**PROBLEM REQUIREMENTS**
Drop all images and give the records again exactly.

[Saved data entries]

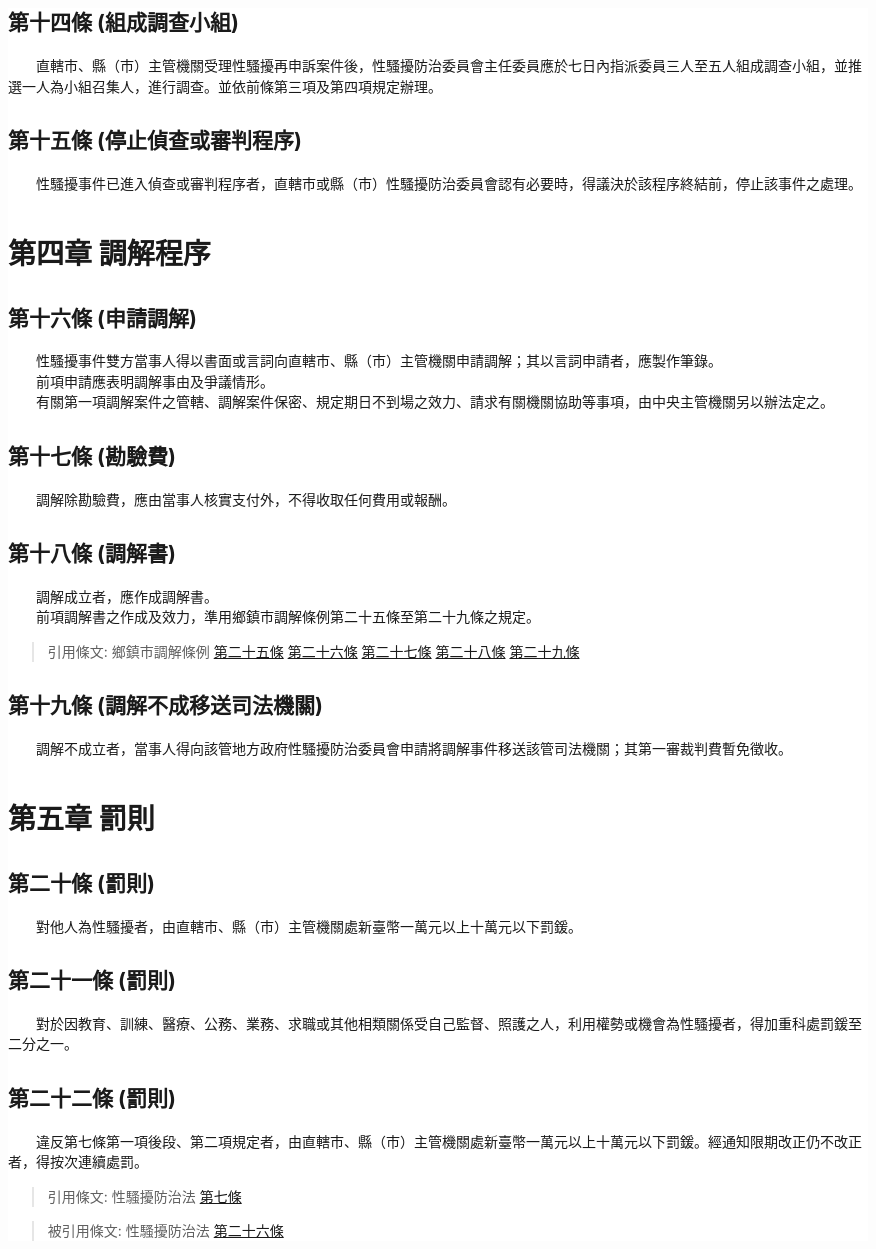 
第十四條 (組成調查小組)
-----------------------
　　直轄市、縣（市）主管機關受理性騷擾再申訴案件後，性騷擾防治委員會主任委員應於七日內指派委員三人至五人組成調查小組，並推選一人為小組召集人，進行調查。並依前條第三項及第四項規定辦理。  


第十五條 (停止偵查或審判程序)
-----------------------------
　　性騷擾事件已進入偵查或審判程序者，直轄市或縣（市）性騷擾防治委員會認有必要時，得議決於該程序終結前，停止該事件之處理。  


第四章  調解程序
================
第十六條 (申請調解)
-------------------
　　性騷擾事件雙方當事人得以書面或言詞向直轄市、縣（市）主管機關申請調解；其以言詞申請者，應製作筆錄。  
　　前項申請應表明調解事由及爭議情形。  
　　有關第一項調解案件之管轄、調解案件保密、規定期日不到場之效力、請求有關機關協助等事項，由中央主管機關另以辦法定之。  


第十七條 (勘驗費)
-----------------
　　調解除勘驗費，應由當事人核實支付外，不得收取任何費用或報酬。  


第十八條 (調解書)
-----------------
　　調解成立者，應作成調解書。  
　　前項調解書之作成及效力，準用鄉鎮市調解條例第二十五條至第二十九條之規定。  
> 引用條文: 鄉鎮市調解條例 [第二十五條](../../法務/法律事務/鄉鎮市調解條例.md#第二十五條-調解書之製作) [第二十六條](../../法務/法律事務/鄉鎮市調解條例.md#第二十六條-調解書審核) [第二十七條](../../法務/法律事務/鄉鎮市調解條例.md#第二十七條-法院核定之效力) [第二十八條](../../法務/法律事務/鄉鎮市調解條例.md#第二十八條-法院核定之效力) [第二十九條](../../法務/法律事務/鄉鎮市調解條例.md#第二十九條-法院核定之效力)



第十九條 (調解不成移送司法機關)
-------------------------------
　　調解不成立者，當事人得向該管地方政府性騷擾防治委員會申請將調解事件移送該管司法機關；其第一審裁判費暫免徵收。  


第五章  罰則
============
第二十條 (罰則)
---------------
　　對他人為性騷擾者，由直轄市、縣（市）主管機關處新臺幣一萬元以上十萬元以下罰鍰。  


第二十一條 (罰則)
-----------------
　　對於因教育、訓練、醫療、公務、業務、求職或其他相類關係受自己監督、照護之人，利用權勢或機會為性騷擾者，得加重科處罰鍰至二分之一。  


第二十二條 (罰則)
-----------------
　　違反第七條第一項後段、第二項規定者，由直轄市、縣（市）主管機關處新臺幣一萬元以上十萬元以下罰鍰。經通知限期改正仍不改正者，得按次連續處罰。  
> 引用條文: 性騷擾防治法 [第七條](../../法務/保護業務/性騷擾防治法.md#第七條-相關措施之訂定)

> 被引用條文: 性騷擾防治法 [第二十六條](../../法務/保護業務/性騷擾防治法.md#第二十六條-性侵害犯罪準用規定)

**WRITTEN SOLUTION**
第十四條 (組成調查小組)
-----------------------
　　直轄市、縣（市）主管機關受理性騷擾再申訴案件後，性騷擾防治委員會主任委員應於七日內指派委員三人至五人組成調查小組，並推選一人為小組召集人，進行調查。並依前條第三項及第四項規定辦理。  


第十五條 (停止偵查或審判程序)
-----------------------------
　　性騷擾事件已進入偵查或審判程序者，直轄市或縣（市）性騷擾防治委員會認有必要時，得議決於該程序終結前，停止該事件之處理。  


第四章  調解程序
================
第十六條 (申請調解)
-------------------
　　性騷擾事件雙方當事人得以書面或言詞向直轄市、縣（市）主管機關申請調解；其以言詞申請者，應製作筆錄。  
　　前項申請應表明調解事由及爭議情形。  
　　有關第一項調解案件之管轄、調解案件保密、規定期日不到場之效力、請求有關機關協助等事項，由中央主管機關另以辦法定之。  


第十七條 (勘驗費)
-----------------
　　調解除勘驗費，應由當事人核實支付外，不得收取任何費用或報酬。  


第十八條 (調解書)
-----------------
　　調解成立者，應作成調解書。  
　　前項調解書之作成及效力，準用鄉鎮市調解條例第二十五條至第二十九條之規定。  
> 引用條文: 鄉鎮市調解條例 [第二十五條](../../法務/法律事務/鄉鎮市調解條例.md#第二十五條-調解書之製作) [第二十六條](../../法務/法律事務/鄉鎮市調解條例.md#第二十六條-調解書審核) [第二十七條](../../法務/法律事務/鄉鎮市調解條例.md#第二十七條-法院核定之效力) [第二十八條](../../法務/法律事務/鄉鎮市調解條例.md#第二十八條-法院核定之效力) [第二十九條](../../法務/法律事務/鄉鎮市調解條例.md#第二十九條-法院核定之效力)



第十九條 (調解不成移送司法機關)
-------------------------------
　　調解不成立者，當事人得向該管地方政府性騷擾防治委員會申請將調解事件移送該管司法機關；其第一審裁判費暫免徵收。  


第五章  罰則
============
第二十條 (罰則)
---------------
　　對他人為性騷擾者，由直轄市、縣（市）主管機關處新臺幣一萬元以上十萬元以下罰鍰。  


第二十一條 (罰則)
-----------------
　　對於因教育、訓練、醫療、公務、業務、求職或其他相類關係受自己監督、照護之人，利用權勢或機會為性騷擾者，得加重科處罰鍰至二分之一。  


第二十二條 (罰則)
-----------------
　　違反第七條第一項後段、第二項規定者，由直轄市、縣（市）主管機關處新臺幣一萬元以上十萬元以下罰鍰。經通知限期改正仍不改正者，得按次連續處罰。  
> 引用條文: 性騷擾防治法 [第七條](../../法務/保護業務/性騷擾防治法.md#第七條-相關措施之訂定)

> 被引用條文: 性騷擾防治法 [第二十六條](../../法務/保護業務/性騷擾防治法.md#第二十六條-性侵害犯罪準用規定)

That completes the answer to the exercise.